Define the entities and storage shape for the shared skill catalog, skill hubs, and chat command behavior so that the UI and the platform assistant consume the same data.


Entities​

1. Skill (catalog entry)​

A single capability offered to the assistant and listed in the UI. May come from the default catalog (MongoDB or filesystem), from agent_skills (projected), or from a registered hub.

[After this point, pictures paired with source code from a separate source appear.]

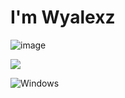 # I'm Wyalexz


![image](https://user-images.githubusercontent.com/120336892/206936359-10dc285b-340e-440d-9369-5d8e03c6d14f.png)

<img src="https://github-readme-stats.vercel.app/api?username=WYALEXZZ&&show_icons=true&title_color=ffffff&icon_color=bb2acf&text_color=daf7dc&bg_color=151515">

![Windows](https://img.shields.io/badge/Windows-0078D6?style=for-the-badge&logo=windows&logoColor=white)


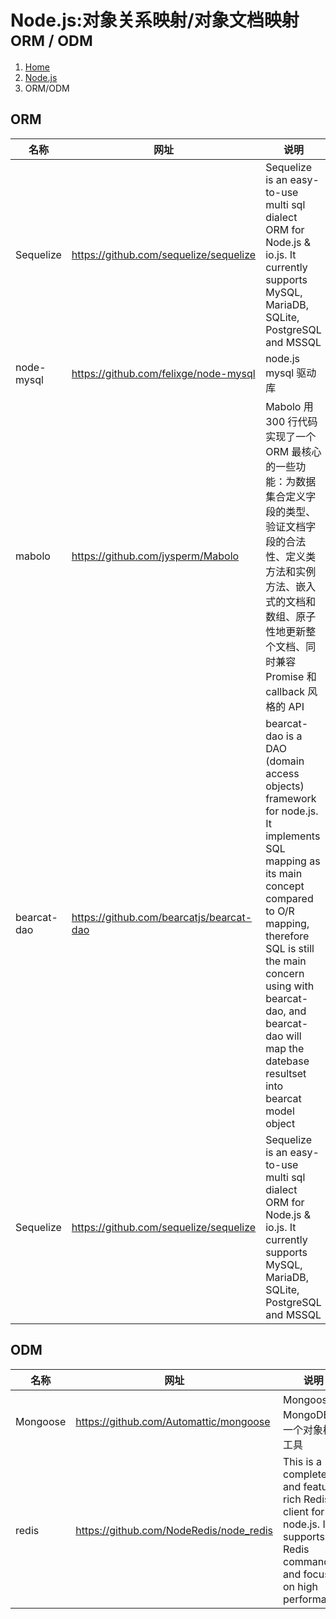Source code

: # Node.js:对象关系映射/对象文档映射 <small>ORM / ODM</small>

<ol class="breadcrumb"><li><a href="/">Home</a></li><li><a href="/nodejs/overview.md">Node.js</a></li><li class="active">ORM/ODM</li></ol>

## ORM
|名称|网址|说明|
|------|------|------|
|Sequelize|https://github.com/sequelize/sequelize|Sequelize is an easy-to-use multi sql dialect ORM for Node.js & io.js. It currently supports MySQL, MariaDB, SQLite, PostgreSQL and MSSQL|
|node-mysql|https://github.com/felixge/node-mysql|node.js mysql 驱动库|
|mabolo|https://github.com/jysperm/Mabolo|Mabolo 用 300 行代码实现了一个 ORM 最核心的一些功能：为数据集合定义字段的类型、验证文档字段的合法性、定义类方法和实例方法、嵌入式的文档和数组、原子性地更新整个文档、同时兼容 Promise 和 callback 风格的 API|
|bearcat-dao|https://github.com/bearcatjs/bearcat-dao|bearcat-dao is a DAO (domain access objects) framework for node.js. It implements SQL mapping as its main concept compared to O/R mapping, therefore SQL is still the main concern using with bearcat-dao, and bearcat-dao will map the datebase resultset into bearcat model object|
|Sequelize|https://github.com/sequelize/sequelize|Sequelize is an easy-to-use multi sql dialect ORM for Node.js & io.js. It currently supports MySQL, MariaDB, SQLite, PostgreSQL and MSSQL|

## ODM
|名称|网址|说明|
|------|------|------|
|Mongoose|https://github.com/Automattic/mongoose|Mongoose是MongoDB的一个对象模型工具|
|redis|https://github.com/NodeRedis/node_redis|This is a complete and feature rich Redis client for node.js. It supports all Redis commands and focuses on high performance|


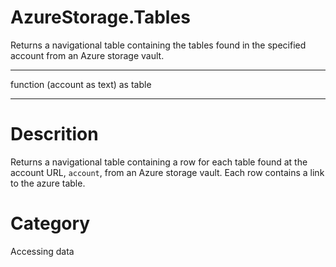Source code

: ﻿# AzureStorage.Tables
Returns a navigational table containing the tables found in the specified account from an Azure storage vault.
***
function (account as text) as table
***
# Descrition 
Returns a navigational table containing a row for each table found at the account URL, <code>account</code>, from an Azure storage vault. Each row contains a link to the azure table.
# Category 
Accessing data
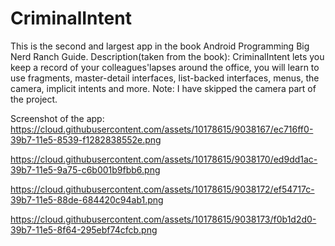 # CriminalIntent
This is the second and largest app in the book Android Programming 
Big Nerd Ranch Guide. 
Description(taken from the book): CriminalIntent lets you keep a record
of your colleagues'lapses around the office, you will learn to use
fragments, master-detail interfaces, list-backed interfaces, menus,
the camera, implicit intents and more. 
Note: I have skipped the camera part of the project.

Screenshot of the app:
https://cloud.githubusercontent.com/assets/10178615/9038167/ec716ff0-39b7-11e5-8539-f1282838552e.png

https://cloud.githubusercontent.com/assets/10178615/9038170/ed9dd1ac-39b7-11e5-9a75-c6b001b9fbb6.png

https://cloud.githubusercontent.com/assets/10178615/9038172/ef54717c-39b7-11e5-88de-684420c94ab1.png

https://cloud.githubusercontent.com/assets/10178615/9038173/f0b1d2d0-39b7-11e5-8f64-295ebf74cfcb.png
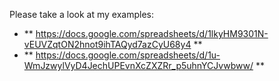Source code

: Please take a look at my examples:
- ** <a href ="https://docs.google.com/spreadsheets/d/1lkyHM9301N-vEUVZqtON2hnot9ihTAQyd7azCyU68y4" target="_BLANK">https://docs.google.com/spreadsheets/d/1lkyHM9301N-vEUVZqtON2hnot9ihTAQyd7azCyU68y4</a> **
- ** <a href ="https://docs.google.com/spreadsheets/d/1u-WmJzwylVyD4JechUPEvnXcZXZRr_p5uhnYCJvwbww/" target="_BLANK">https://docs.google.com/spreadsheets/d/1u-WmJzwylVyD4JechUPEvnXcZXZRr_p5uhnYCJvwbww/</a> **
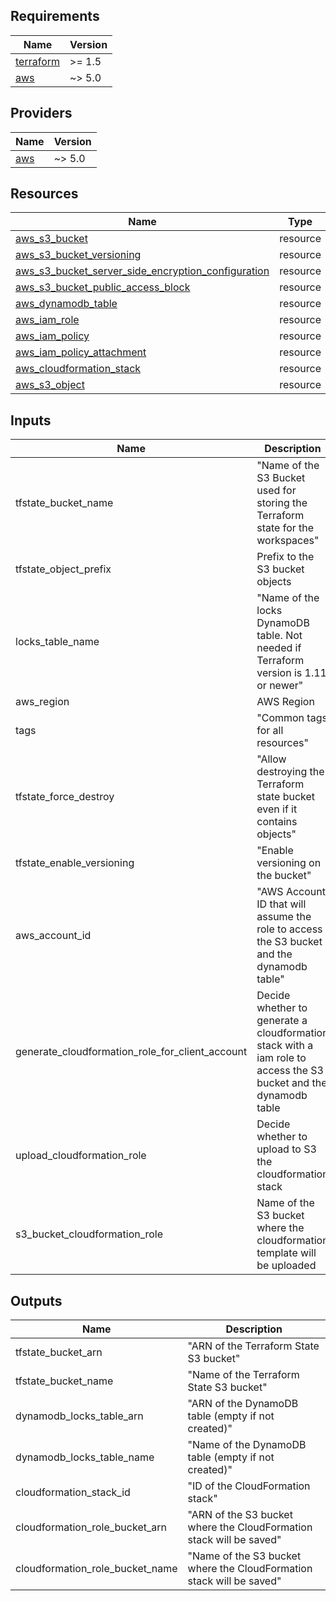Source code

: <!-- BEGIN_TF_DOCS -->
## Requirements

| Name | Version |
|------|---------|
| <a name="requirement_terraform"></a> [terraform](#requirement\_terraform) | >= 1.5 |
| <a name="requirement_aws"></a> [aws](#requirement\_aws) | ~> 5.0 |

## Providers

| Name | Version |
|------|---------|
| <a name="provider_aws"></a> [aws](#provider\_aws) | ~> 5.0 |

## Resources

| Name | Type |
|------|------|
| [aws_s3_bucket](https://registry.terraform.io/providers/hashicorp/aws/latest/docs/resources/s3_bucket) | resource |
| [aws_s3_bucket_versioning](https://registry.terraform.io/providers/hashicorp/aws/latest/docs/resources/s3_bucket_versioning) | resource |
| [aws_s3_bucket_server_side_encryption_configuration](https://registry.terraform.io/providers/hashicorp/aws/latest/docs/resources/s3_bucket_server_side_encryption_configuration) | resource |
| [aws_s3_bucket_public_access_block](https://registry.terraform.io/providers/hashicorp/aws/latest/docs/resources/s3_bucket_public_access_block) | resource |
| [aws_dynamodb_table](https://registry.terraform.io/providers/hashicorp/aws/latest/docs/data-sources/dynamodb_table) | resource |
| [aws_iam_role](https://registry.terraform.io/providers/hashicorp/aws/latest/docs/resources/iam_role)| resource |
| [aws_iam_policy](https://registry.terraform.io/providers/hashicorp/aws/latest/docs/resources/iam_policy) | resource |
| [aws_iam_policy_attachment](https://registry.terraform.io/providers/hashicorp/aws/latest/docs/resources/iam_policy_attachment) | resource |
| [aws_cloudformation_stack](https://registry.terraform.io/providers/hashicorp/aws/latest/docs/resources/cloudformation_stack) | resource |
| [aws_s3_object](https://registry.terraform.io/providers/hashicorp/aws/latest/docs/resources/s3_object) | resource |


## Inputs

| Name | Description | Type | Default | Required |
|------|-------------|------|---------|:--------:|
| tfstate_bucket_name | "Name of the S3 Bucket used for storing the Terraform state for the workspaces" | string | -- | Y |
| tfstate_object_prefix | Prefix to the S3 bucket objects | string | -- | Y |
| locks_table_name | "Name of the locks DynamoDB table. Not needed if Terraform version is 1.11 or newer" | string | null | N |
| aws_region | AWS Region | string | -- | Y |
| tags | "Common tags for all resources" | map(string) | {} | N |
| tfstate_force_destroy | "Allow destroying the Terraform state bucket even if it contains objects" | boolean | false | N |
| tfstate_enable_versioning | "Enable versioning on the bucket" | boolean | true | N |
| aws_account_id | "AWS Account ID that will assume the role to access the S3 bucket and the dynamodb table" | string | - | Y |
| generate_cloudformation_role_for_client_account | Decide whether to generate a cloudformation stack with a iam role to access the S3 bucket and the dynamodb table | boolean | true | N |
| upload_cloudformation_role | Decide whether to upload to S3 the cloudformation stack | boolean | true | N |
| s3_bucket_cloudformation_role | Name of the S3 bucket where the cloudformation template will be uploaded | string | "" | Only if "upload_cloudformation_role" is true |


## Outputs

| Name | Description |
|------|-------------|
| tfstate_bucket_arn | "ARN of the Terraform State S3 bucket" |
| tfstate_bucket_name | "Name of the Terraform State S3 bucket" |
| dynamodb_locks_table_arn | "ARN of the DynamoDB table (empty if not created)" |
| dynamodb_locks_table_name | "Name of the DynamoDB table (empty if not created)" |
| cloudformation_stack_id | "ID of the CloudFormation stack" |
| cloudformation_role_bucket_arn | "ARN of the S3 bucket where the CloudFormation stack will be saved" |
| cloudformation_role_bucket_name | "Name of the S3 bucket where the CloudFormation stack will be saved" |

<!-- END_TF_DOCS -->

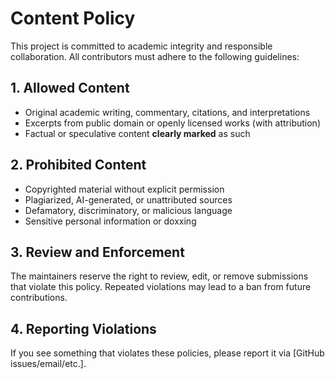 # Content Policy

This project is committed to academic integrity and responsible collaboration. All contributors must adhere to the following guidelines:

## 1. Allowed Content
- Original academic writing, commentary, citations, and interpretations  
- Excerpts from public domain or openly licensed works (with attribution)  
- Factual or speculative content **clearly marked** as such

## 2. Prohibited Content
- Copyrighted material without explicit permission  
- Plagiarized, AI-generated, or unattributed sources  
- Defamatory, discriminatory, or malicious language  
- Sensitive personal information or doxxing

## 3. Review and Enforcement
The maintainers reserve the right to review, edit, or remove submissions that violate this policy. Repeated violations may lead to a ban from future contributions.

## 4. Reporting Violations
If you see something that violates these policies, please report it via [GitHub issues/email/etc.].

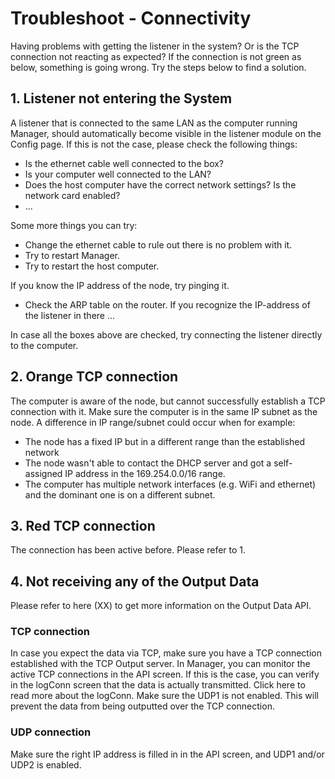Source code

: # Troubleshoot - Connectivity
Having problems with getting the listener in the system? Or is the TCP connection not reacting as expected?
If the connection is not green as below, something is going wrong.  Try the steps below to find a solution.

## 1. Listener not entering the System
A listener that is connected to the same LAN as the computer running Manager, should automatically become visible in the listener module on the Config page.
If this is not the case, please check the following things:
- Is the ethernet cable well connected to the box?
- Is your computer well connected to the LAN?
- Does the host computer have the correct network settings? Is the network card enabled?
- ...

Some more things you can try:
- Change the ethernet cable to rule out there is no problem with it.
- Try to restart Manager.
- Try to restart the host computer.

If you know the IP address of the node, try pinging it.
- Check the ARP table on the router. If you recognize the IP-address of the listener in there ...

In case all the boxes above are checked, try connecting the listener directly to the computer.


## 2. Orange TCP connection
The computer is aware of the node, but cannot successfully establish a TCP connection with it.
Make sure the computer is in the same IP subnet as the node.
A difference in IP range/subnet could occur when for example:
- The node has a fixed IP but in a different range than the established network
- The node wasn't able to contact the DHCP server and got a self-assigned IP address in the 169.254.0.0/16 range.
- The computer has multiple network interfaces (e.g. WiFi and ethernet) and the dominant one is on a different subnet.

## 3. Red TCP connection
The connection has been active before. Please refer to 1.

## 4. Not receiving any of the Output Data
Please refer to here (XX) to get more information on the Output Data API.
### TCP connection
In case you expect the data via TCP, make sure you have a TCP connection established with the TCP Output server. In Manager, you can monitor the active TCP connections in the API screen.
If this is the case, you can verify in the logConn screen that the data is actually transmitted. Click here to read more about the logConn.
Make sure the UDP1 is not enabled. This will prevent the data from being outputted over the TCP connection.

### UDP connection
Make sure the right IP address is filled in in the API screen, and UDP1 and/or UDP2 is enabled.
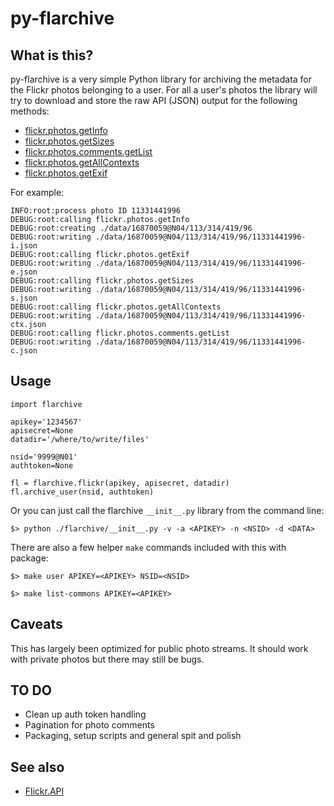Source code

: # py-flarchive

## What is this?

py-flarchive is a very simple Python library for archiving the metadata for the
Flickr photos belonging to a user. For all a user's photos the library will try to
download and store the raw API (JSON) output for the following methods:

* [flickr.photos.getInfo](http://www.flickr.com/services/api/flickr.photos.getInfo)
* [flickr.photos.getSizes](http://www.flickr.com/services/api/flickr.photos.getSizes)
* [flickr.photos.comments.getList](http://www.flickr.com/services/api/flickr.photos.comments.getList)
* [flickr.photos.getAllContexts](http://www.flickr.com/services/api/flickr.photos.getAllContexts)
* [flickr.photos.getExif](http://www.flickr.com/services/api/flickr.photos.getExif)

For example:

	INFO:root:process photo ID 11331441996
	DEBUG:root:calling flickr.photos.getInfo
	DEBUG:root:creating ./data/16870059@N04/113/314/419/96
	DEBUG:root:writing ./data/16870059@N04/113/314/419/96/11331441996-i.json
	DEBUG:root:calling flickr.photos.getExif
	DEBUG:root:writing ./data/16870059@N04/113/314/419/96/11331441996-e.json
	DEBUG:root:calling flickr.photos.getSizes
	DEBUG:root:writing ./data/16870059@N04/113/314/419/96/11331441996-s.json
	DEBUG:root:calling flickr.photos.getAllContexts
	DEBUG:root:writing ./data/16870059@N04/113/314/419/96/11331441996-ctx.json
	DEBUG:root:calling flickr.photos.comments.getList
	DEBUG:root:writing ./data/16870059@N04/113/314/419/96/11331441996-c.json

## Usage

	import flarchive

	apikey='1234567'
	apisecret=None
	datadir='/where/to/write/files'

	nsid='9999@N01'
	authtoken=None

	fl = flarchive.flickr(apikey, apisecret, datadir)
	fl.archive_user(nsid, authtoken)

Or you can just call the flarchive `__init__.py` library from the command line:

	$> python ./flarchive/__init__.py -v -a <APIKEY> -n <NSID> -d <DATA>

There are also a few helper `make` commands included with this with package:

	$> make user APIKEY=<APIKEY> NSID=<NSID>

	$> make list-commons APIKEY=<APIKEY>

## Caveats

This has largely been optimized for public photo streams. It should work with
private photos but there may still be bugs.

## TO DO

* Clean up auth token handling
* Pagination for photo comments
* Packaging, setup scripts and general spit and polish

## See also

* [Flickr.API](https://pypi.python.org/pypi/Flickr.API)
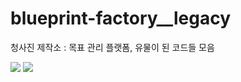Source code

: # blueprint-factory__legacy
청사진 제작소 : 목표 관리 플랫폼, 유물이 된 코드들 모음

![](https://tokei.rs/b1/github/vangona/blueprint_maker)
![](https://tokei.rs/b1/github/vangona/blueprint_maker?category=files)
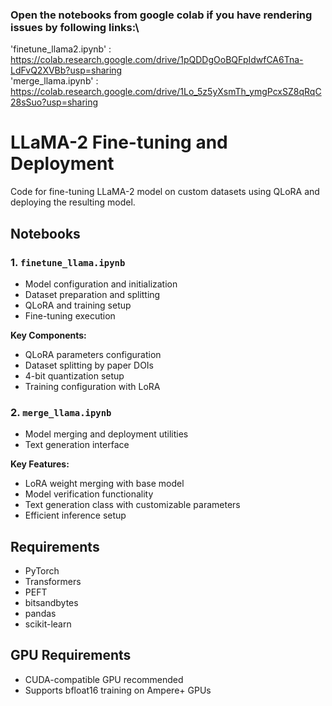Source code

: ### Open the notebooks from google colab if you have rendering issues by following links:\
'finetune_llama2.ipynb' : https://colab.research.google.com/drive/1pQDDgOoBQFpIdwfCA6Tna-LdFvQ2XVBb?usp=sharing \
'merge_llama.ipynb' : https://colab.research.google.com/drive/1Lo_5z5yXsmTh_ymgPcxSZ8qRqC28sSuo?usp=sharing 

# LLaMA-2 Fine-tuning and Deployment

Code for fine-tuning LLaMA-2 model on custom datasets using QLoRA and deploying the resulting model.

## Notebooks

### 1. `finetune_llama.ipynb`
- Model configuration and initialization
- Dataset preparation and splitting
- QLoRA and training setup
- Fine-tuning execution

**Key Components:**
- QLoRA parameters configuration
- Dataset splitting by paper DOIs
- 4-bit quantization setup
- Training configuration with LoRA

### 2. `merge_llama.ipynb`
- Model merging and deployment utilities
- Text generation interface

**Key Features:**
- LoRA weight merging with base model
- Model verification functionality
- Text generation class with customizable parameters
- Efficient inference setup

## Requirements
- PyTorch
- Transformers
- PEFT
- bitsandbytes
- pandas
- scikit-learn

## GPU Requirements
- CUDA-compatible GPU recommended
- Supports bfloat16 training on Ampere+ GPUs
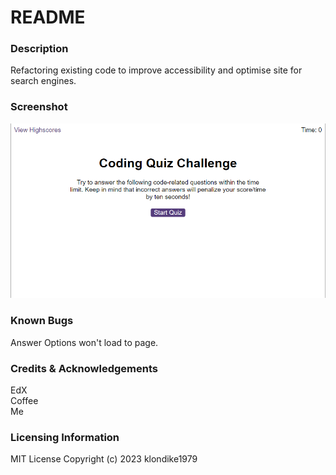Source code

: # README

### Description

Refactoring existing code to improve accessibility and optimise site for search engines.

### Screenshot

![Screenshot](./assets/images/Screenshot%202024-01-10%20171753.png "Screenshot")

### Known Bugs

Answer Options won't load to page.

### Credits & Acknowledgements

EdX <br> Coffee <br> Me

### Licensing Information

MIT License
Copyright (c) 2023 klondike1979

FieldTypeRequiredDescription
idstringYesStable identifier; unique within the merged catalog after precedence rules (e.g. default-skill-id, hub-name/skill-id).
namestringYesDisplay name (from frontmatter name; agentskills.io or OpenClaw-style).
descriptionstringYesShort description for listing and assistant context (max length TBD; agentskills.io ≀1024; OpenClaw 1–2 sentences).
sourceenumYes"default" | "agent_skills" | "hub" β€” origin for precedence and debugging.
source_idstringNoOpaque source identifier (e.g. hub id, agent_skills document id).
contentstringNoFull skill content (e.g. SKILL.md body) when needed for execution.
metadataobjectNoOptional (category, icon, tags, compatibility, etc.).
visibilityenumYesglobal | team | personal (FR-020). Default for platform/hub skills: typically global unless overridden at ingest or admin policy.
team_idsstring[]NoRequired when visibility=team; empty otherwise.
owner_user_idstringNoRequired when visibility=personal (subject from IdP); null for global/team.
created_atdatetimeNoWhen the skill was first seen in the catalog.
updated_atdatetimeNoLast time the skill was refreshed from source.
ancillary_filesdict[str, str]NoAncillary files (scripts, references, assets) keyed by relative path (FR-028). Hub skills: populated from full directory tree fetch. Agent-skills (source: agent_skills): populated via file upload or GitHub import (fetch-and-snapshot). 5 MB soft limit for agent-skills documents; no limit for hubs.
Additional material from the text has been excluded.